## PROBLEM TO SOLVE
Retrieve each line that contains the word "Pointers" from the entries below.

## Stored records
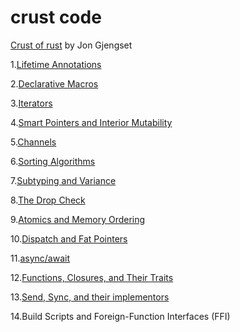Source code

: # crust code

[Crust of rust](https://www.youtube.com/watch?v=rAl-9HwD858&list=PLqbS7AVVErFiWDOAVrPt7aYmnuuOLYvOa) by Jon Gjengset

1.[Lifetime Annotations](./lifetime_annotations/)

2.[Declarative Macros](./declarative_macros/)

3.[Iterators](./iterators/)

4.[Smart Pointers and Interior Mutability](./smart_pointers_and_interior_mutability/)

5.[Channels](./channels/)

6.[Sorting Algorithms](./sorting_algorithms/)

7.[Subtyping and Variance](./strtok/)

8.[The Drop Check](./boks/)

9.[Atomics and Memory Ordering](./atomics/)

10.[Dispatch and Fat Pointers](./eksempel/)

11.[async/await](./patience/)

12.[Functions, Closures, and Their Traits](./call-me/)

13.[Send, Sync, and their implementors](./sharing-is-caring/)

14.Build Scripts and Foreign-Function Interfaces (FFI)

## PROBLEM SOLUTION
4.[Smart Pointers and Interior Mutability](./smart_pointers_and_interior_mutability/)
10.[Dispatch and Fat Pointers](./eksempel/)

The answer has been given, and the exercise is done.